Sir Jimmy is an instantly recognizable figure, and not just because of his blonde hair and tracksuit that are meant to recall the once-beloved entertainer Jimmy Savile, who was later found to have sexually assaulted over 400 people, most of them children. He’s the greasy, yet oddly charismatic cult leader spouting nonsense for his own glorification, but gains a following because he orders the world through a useful story. Jack O’Connell played a bloodthirsty vampire in Sinners, and yet Sir Jimmy feels even more evil. There’s a forlorn loneliness lingering over Remmick, but Jimmy is a man and an avatar for the worst humanity has to offer because there’s nothing redeeming in his character. You could say “Well, he never had a chance,” but Spike serves as a useful reminder that a world gone mad is no excuse for perpetuating madness.
Where The Bone Temple gets far stranger (and that’s not to diminish the strangeness of a roving band of marauders who all wear track suits, blonde wigs, and call themselves “Jimmy”) is everything between Kelson and Samson. While Fiennes partly built his stardom on playing unnerving villains like Amon Göth in Schindler’s List and Voldemort in the Harry Potter movies, he’s crafted even greater characters with kind, compassionate figures like Kelson. His contrast—orange-tinted skin because he’s covered in iodine to ward off infection, living in an ossuary—makes him appear strange, but The Bone Temple asks that we reappraise appearances. Jimmy Savile looked like everyone’s mate, but even in interviews, you could tell he was a creep with his constant references to being a playboy who liked to date younger women. The inversion is clear—the devil is never going to announce himself, and if we judge people solely by the color of their skin, we’ll likely miss the content of their character.

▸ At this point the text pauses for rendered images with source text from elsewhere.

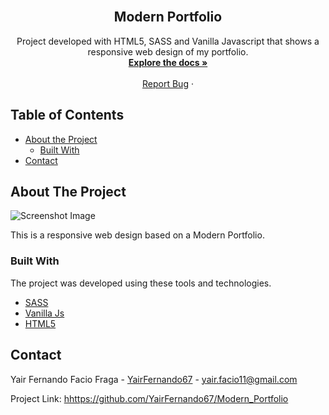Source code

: <!-- PROJECT LOGO -->
<br />
<p align="center">
  <h2 align="center"> Modern Portfolio</h2>

  <p align="center">
    Project developed with HTML5, SASS and Vanilla Javascript that shows a responsive web design of my portfolio.
    <br />
    <a href="https://github.com/YairFernando67/Modern_Portfolio"><strong>Explore the docs »</strong></a>
    <br />
    <br />
    <a href="https://github.com/YairFernando67/Modern_Portfolio/issues">Report Bug</a>
    ·
  </p>
</p>



<!-- TABLE OF CONTENTS -->
## Table of Contents

* [About the Project](#about-the-project)
  * [Built With](#built-with)
* [Contact](#contact)



<!-- ABOUT THE PROJECT -->
## About The Project

![Screenshot Image](img/logoRepo.png)

This is a responsive web design based on a Modern Portfolio.

### Built With
The project was developed using these tools and technologies.
* [SASS](https://sass-lang.com/)
* [Vanilla Js](http://vanilla-js.com/)
* [HTML5](https://www.w3schools.com/html/)



<!-- CONTACT -->
## Contact

Yair Fernando Facio Fraga - [YairFernando67](https://github.com/YairFernando67) - yair.facio11@gmail.com  

Project Link: [hhttps://github.com/YairFernando67/Modern_Portfolio](https://github.com/YairFernando67/Modern_Portfolio)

But despite his radical appearance, what makes Kelson’s story captivating is how normal it is, despite his exterior. How does he connect with Samson? They get high and listen to music. It’s one of those elements where, if you haven’t seen 28 Years Later, the tone may be jarring, but it feels of a piece with the surreal elements of Boyle’s picture, with DaCosta carrying those ideas forward and deepening their humanity. It’s never strange for the sake of strangeness. Rather, these moments emphasize that a return to common values has nothing to do with religious dogma, violent subjugation, or conformity. If Samson represents the world gone mad in all his brutal, dong-swinging glory, then Kelson’s heroism is not in trying to dominate that world but in bringing it back to sanity through empathy and fellowship. For all of The Bone Temple’s bloody violence, the film is ultimately a plea for human connection and compassion as the true way to conquer the horrors around us.
A third movie is in the works, but even if the story were to end here, you’d have a thoughtful trilogy of movies with 28 Days Later and these two 28 Years Later movies (28 Weeks Later doesn’t add anything to the mix). They’re movies about what civilization means and our role within it when it looks like the world is falling apart. As The Bone Temple demonstrates, we have an obligation to honor life rather than death. That doesn’t mean becoming a soldier for righteousness. It means hanging out with friends and listening to some good tunes.
28 Years Later: The Bone Temple opens in theaters on January 16th.